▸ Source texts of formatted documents
==*==

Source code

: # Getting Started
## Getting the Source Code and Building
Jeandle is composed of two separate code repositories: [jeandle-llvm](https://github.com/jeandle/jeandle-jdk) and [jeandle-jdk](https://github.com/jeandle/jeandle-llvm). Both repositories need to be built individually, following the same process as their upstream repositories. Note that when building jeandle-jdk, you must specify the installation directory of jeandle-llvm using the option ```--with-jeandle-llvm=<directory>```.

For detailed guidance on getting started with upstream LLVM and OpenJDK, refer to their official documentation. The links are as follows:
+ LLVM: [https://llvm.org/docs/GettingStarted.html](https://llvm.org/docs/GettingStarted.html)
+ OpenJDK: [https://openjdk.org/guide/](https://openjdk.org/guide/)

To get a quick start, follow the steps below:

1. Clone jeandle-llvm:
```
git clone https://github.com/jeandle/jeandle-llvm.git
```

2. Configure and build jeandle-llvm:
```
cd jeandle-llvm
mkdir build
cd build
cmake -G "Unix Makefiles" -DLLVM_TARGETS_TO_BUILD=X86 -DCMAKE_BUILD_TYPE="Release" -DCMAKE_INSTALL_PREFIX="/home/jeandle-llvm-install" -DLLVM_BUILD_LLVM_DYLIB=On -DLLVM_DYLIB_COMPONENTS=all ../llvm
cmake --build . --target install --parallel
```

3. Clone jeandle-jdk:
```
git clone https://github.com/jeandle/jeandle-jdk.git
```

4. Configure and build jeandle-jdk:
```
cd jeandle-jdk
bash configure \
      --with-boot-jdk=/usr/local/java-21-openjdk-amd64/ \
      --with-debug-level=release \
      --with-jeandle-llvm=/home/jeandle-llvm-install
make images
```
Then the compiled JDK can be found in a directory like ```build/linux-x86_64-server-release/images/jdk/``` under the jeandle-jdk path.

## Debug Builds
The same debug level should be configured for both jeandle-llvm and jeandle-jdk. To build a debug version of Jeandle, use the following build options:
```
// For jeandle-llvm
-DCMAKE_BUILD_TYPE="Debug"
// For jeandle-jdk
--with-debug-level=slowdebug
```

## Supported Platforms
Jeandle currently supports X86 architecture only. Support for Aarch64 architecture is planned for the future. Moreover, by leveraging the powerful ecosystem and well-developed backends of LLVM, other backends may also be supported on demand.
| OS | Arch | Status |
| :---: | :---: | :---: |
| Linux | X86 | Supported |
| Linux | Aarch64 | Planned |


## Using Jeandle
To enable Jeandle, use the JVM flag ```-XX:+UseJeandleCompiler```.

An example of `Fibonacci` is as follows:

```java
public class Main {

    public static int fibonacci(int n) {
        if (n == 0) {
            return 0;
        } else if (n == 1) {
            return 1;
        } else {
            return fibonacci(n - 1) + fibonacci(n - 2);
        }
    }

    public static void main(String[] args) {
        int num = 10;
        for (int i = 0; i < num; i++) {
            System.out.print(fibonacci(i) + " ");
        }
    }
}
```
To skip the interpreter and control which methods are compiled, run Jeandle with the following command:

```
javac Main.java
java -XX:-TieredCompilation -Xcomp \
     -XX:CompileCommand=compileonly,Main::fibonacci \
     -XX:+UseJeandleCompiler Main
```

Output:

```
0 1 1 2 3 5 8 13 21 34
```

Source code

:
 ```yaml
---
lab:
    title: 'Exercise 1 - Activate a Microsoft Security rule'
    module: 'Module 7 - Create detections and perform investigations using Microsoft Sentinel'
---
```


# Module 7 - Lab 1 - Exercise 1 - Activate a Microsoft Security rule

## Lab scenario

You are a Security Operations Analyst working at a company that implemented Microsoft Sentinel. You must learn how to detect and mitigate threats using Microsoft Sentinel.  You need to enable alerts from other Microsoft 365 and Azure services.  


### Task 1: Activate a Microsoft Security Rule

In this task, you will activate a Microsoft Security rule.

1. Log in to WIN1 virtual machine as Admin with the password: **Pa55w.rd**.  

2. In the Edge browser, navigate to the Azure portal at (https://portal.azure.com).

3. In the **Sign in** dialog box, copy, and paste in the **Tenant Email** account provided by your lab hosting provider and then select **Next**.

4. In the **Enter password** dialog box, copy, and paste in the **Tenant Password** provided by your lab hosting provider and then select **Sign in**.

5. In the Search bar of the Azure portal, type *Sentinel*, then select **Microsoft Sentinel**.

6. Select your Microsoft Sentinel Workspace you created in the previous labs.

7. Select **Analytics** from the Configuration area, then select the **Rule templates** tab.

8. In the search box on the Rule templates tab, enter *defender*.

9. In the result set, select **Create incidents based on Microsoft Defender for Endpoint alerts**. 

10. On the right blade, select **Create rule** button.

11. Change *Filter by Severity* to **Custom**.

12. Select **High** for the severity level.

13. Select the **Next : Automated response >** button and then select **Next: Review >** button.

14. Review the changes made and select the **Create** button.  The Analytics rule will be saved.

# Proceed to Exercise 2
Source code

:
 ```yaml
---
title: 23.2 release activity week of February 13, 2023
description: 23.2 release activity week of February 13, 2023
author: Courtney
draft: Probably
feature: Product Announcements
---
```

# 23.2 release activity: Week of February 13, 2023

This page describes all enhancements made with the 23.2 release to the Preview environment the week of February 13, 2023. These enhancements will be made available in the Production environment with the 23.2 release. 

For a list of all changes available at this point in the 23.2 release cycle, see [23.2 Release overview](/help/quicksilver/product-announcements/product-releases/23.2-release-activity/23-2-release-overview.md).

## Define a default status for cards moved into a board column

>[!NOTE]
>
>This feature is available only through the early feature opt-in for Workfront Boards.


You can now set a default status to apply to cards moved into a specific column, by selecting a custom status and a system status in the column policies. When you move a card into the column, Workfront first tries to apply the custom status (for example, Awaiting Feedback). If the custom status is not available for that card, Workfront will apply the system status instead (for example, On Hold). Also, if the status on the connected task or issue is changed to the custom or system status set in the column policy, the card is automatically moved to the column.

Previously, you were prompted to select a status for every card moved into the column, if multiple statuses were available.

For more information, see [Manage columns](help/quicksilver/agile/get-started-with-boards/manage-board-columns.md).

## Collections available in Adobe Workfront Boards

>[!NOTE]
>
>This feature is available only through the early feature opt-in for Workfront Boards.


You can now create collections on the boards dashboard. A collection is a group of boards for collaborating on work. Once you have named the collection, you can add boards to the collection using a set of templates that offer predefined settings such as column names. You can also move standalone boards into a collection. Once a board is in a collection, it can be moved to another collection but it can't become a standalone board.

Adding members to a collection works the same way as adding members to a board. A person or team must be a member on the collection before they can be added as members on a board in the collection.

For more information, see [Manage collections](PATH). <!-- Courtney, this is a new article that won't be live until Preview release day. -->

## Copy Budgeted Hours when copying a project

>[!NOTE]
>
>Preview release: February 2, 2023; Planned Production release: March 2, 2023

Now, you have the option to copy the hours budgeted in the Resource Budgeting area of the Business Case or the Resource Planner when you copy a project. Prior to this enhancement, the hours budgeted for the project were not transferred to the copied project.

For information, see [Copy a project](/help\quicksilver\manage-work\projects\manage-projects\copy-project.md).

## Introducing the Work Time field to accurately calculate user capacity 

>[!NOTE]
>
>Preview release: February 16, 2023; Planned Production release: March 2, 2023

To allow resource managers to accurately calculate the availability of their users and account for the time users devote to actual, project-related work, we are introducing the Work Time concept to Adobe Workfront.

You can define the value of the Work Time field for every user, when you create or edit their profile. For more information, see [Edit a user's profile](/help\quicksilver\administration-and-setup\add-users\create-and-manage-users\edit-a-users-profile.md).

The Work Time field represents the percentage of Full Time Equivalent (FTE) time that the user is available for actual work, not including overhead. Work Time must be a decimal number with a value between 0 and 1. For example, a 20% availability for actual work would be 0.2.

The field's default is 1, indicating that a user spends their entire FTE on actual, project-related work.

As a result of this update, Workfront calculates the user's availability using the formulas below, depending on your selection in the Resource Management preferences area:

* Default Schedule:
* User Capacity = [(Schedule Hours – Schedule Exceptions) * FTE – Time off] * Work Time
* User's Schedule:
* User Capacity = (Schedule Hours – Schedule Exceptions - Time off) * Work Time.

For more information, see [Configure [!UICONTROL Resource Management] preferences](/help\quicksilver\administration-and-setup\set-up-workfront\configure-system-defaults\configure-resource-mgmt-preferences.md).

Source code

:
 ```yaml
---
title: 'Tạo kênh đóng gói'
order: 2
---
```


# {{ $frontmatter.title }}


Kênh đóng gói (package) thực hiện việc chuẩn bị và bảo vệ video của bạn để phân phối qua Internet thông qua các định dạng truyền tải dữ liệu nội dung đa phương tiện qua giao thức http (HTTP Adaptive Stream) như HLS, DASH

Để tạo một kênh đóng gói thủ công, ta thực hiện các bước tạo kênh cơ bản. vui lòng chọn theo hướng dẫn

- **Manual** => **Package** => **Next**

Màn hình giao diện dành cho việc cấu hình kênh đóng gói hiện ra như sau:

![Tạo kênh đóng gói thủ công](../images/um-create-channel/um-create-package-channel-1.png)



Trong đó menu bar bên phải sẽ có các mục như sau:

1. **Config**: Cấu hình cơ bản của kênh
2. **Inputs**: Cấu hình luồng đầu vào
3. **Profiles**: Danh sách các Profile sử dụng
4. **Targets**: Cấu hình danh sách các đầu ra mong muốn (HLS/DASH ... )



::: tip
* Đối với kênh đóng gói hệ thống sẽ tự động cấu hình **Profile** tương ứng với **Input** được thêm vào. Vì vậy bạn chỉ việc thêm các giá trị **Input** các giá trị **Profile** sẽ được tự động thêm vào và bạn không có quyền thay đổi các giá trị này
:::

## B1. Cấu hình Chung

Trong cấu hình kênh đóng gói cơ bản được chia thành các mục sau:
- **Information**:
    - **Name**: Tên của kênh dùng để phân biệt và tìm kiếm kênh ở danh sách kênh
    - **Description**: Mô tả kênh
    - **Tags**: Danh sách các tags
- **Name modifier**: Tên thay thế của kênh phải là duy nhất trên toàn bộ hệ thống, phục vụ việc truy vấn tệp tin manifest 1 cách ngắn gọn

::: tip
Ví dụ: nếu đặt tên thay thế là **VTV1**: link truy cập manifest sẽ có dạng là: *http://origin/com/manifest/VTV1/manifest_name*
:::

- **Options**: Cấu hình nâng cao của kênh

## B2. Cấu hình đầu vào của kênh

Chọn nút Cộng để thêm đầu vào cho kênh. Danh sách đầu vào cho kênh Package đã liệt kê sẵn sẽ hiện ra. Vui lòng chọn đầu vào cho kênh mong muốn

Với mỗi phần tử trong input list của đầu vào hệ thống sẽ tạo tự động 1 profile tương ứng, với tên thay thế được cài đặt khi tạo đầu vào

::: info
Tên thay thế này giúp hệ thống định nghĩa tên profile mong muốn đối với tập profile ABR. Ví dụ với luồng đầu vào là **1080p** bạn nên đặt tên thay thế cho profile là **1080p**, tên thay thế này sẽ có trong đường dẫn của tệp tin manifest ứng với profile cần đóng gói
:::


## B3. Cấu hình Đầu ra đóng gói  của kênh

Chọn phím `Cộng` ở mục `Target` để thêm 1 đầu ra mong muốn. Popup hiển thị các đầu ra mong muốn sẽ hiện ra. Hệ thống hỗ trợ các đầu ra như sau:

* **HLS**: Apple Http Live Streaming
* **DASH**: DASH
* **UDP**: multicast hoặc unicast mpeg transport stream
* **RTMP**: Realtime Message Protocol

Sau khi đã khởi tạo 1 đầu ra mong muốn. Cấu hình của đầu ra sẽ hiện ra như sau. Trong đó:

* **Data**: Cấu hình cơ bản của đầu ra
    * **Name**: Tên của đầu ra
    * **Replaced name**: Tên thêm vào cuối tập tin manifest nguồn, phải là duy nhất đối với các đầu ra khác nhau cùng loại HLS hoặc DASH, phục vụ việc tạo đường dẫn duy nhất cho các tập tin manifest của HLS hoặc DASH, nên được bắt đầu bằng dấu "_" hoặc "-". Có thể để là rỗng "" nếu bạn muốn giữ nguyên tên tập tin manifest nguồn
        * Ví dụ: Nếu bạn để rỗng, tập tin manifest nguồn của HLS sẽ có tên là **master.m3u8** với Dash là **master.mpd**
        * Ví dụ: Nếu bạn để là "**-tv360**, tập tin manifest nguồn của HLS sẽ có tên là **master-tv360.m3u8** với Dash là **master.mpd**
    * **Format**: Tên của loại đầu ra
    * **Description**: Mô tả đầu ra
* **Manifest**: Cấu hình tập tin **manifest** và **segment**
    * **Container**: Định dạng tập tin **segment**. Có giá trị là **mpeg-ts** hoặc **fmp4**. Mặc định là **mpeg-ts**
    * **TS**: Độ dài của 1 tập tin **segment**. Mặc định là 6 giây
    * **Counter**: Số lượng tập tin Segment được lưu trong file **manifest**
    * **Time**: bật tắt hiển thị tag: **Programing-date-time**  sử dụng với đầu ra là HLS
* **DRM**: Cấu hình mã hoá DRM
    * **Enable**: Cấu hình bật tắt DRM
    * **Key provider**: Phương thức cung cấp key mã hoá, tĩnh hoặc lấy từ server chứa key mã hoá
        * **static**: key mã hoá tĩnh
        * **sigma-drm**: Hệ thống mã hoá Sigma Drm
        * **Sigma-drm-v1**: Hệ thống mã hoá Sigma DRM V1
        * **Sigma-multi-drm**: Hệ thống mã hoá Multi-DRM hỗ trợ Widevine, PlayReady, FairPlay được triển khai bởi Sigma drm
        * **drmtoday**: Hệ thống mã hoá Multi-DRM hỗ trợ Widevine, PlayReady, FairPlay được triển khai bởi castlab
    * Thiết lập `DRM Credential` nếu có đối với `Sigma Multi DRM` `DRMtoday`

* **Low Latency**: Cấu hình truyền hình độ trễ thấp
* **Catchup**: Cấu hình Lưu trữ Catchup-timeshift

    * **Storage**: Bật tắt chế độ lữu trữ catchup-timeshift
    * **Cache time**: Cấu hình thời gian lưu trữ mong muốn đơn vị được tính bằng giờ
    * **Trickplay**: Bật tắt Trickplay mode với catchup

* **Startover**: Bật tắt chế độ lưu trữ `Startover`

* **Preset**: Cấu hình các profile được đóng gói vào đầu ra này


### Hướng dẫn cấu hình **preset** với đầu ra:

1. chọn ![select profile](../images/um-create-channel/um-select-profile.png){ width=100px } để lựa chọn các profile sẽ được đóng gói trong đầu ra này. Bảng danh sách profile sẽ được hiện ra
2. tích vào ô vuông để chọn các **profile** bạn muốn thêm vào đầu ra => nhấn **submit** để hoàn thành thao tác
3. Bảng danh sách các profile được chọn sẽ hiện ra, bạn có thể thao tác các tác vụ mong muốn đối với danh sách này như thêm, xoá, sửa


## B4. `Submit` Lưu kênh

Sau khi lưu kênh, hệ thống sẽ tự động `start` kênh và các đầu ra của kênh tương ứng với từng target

==*==

▸ What to produce
Set down exactly the lines of the data above, beginning with the line that has "Với mỗi phần" and ending with the line that has "Tên của đầu ra", and no others.

▸ Task solution
Với mỗi phần tử trong input list của đầu vào hệ thống sẽ tạo tự động 1 profile tương ứng, với tên thay thế được cài đặt khi tạo đầu vào

::: info
Tên thay thế này giúp hệ thống định nghĩa tên profile mong muốn đối với tập profile ABR. Ví dụ với luồng đầu vào là **1080p** bạn nên đặt tên thay thế cho profile là **1080p**, tên thay thế này sẽ có trong đường dẫn của tệp tin manifest ứng với profile cần đóng gói
:::


## B3. Cấu hình Đầu ra đóng gói  của kênh

Chọn phím `Cộng` ở mục `Target` để thêm 1 đầu ra mong muốn. Popup hiển thị các đầu ra mong muốn sẽ hiện ra. Hệ thống hỗ trợ các đầu ra như sau:

* **HLS**: Apple Http Live Streaming
* **DASH**: DASH
* **UDP**: multicast hoặc unicast mpeg transport stream
* **RTMP**: Realtime Message Protocol

Sau khi đã khởi tạo 1 đầu ra mong muốn. Cấu hình của đầu ra sẽ hiện ra như sau. Trong đó:

* **Data**: Cấu hình cơ bản của đầu ra
    * **Name**: Tên của đầu ra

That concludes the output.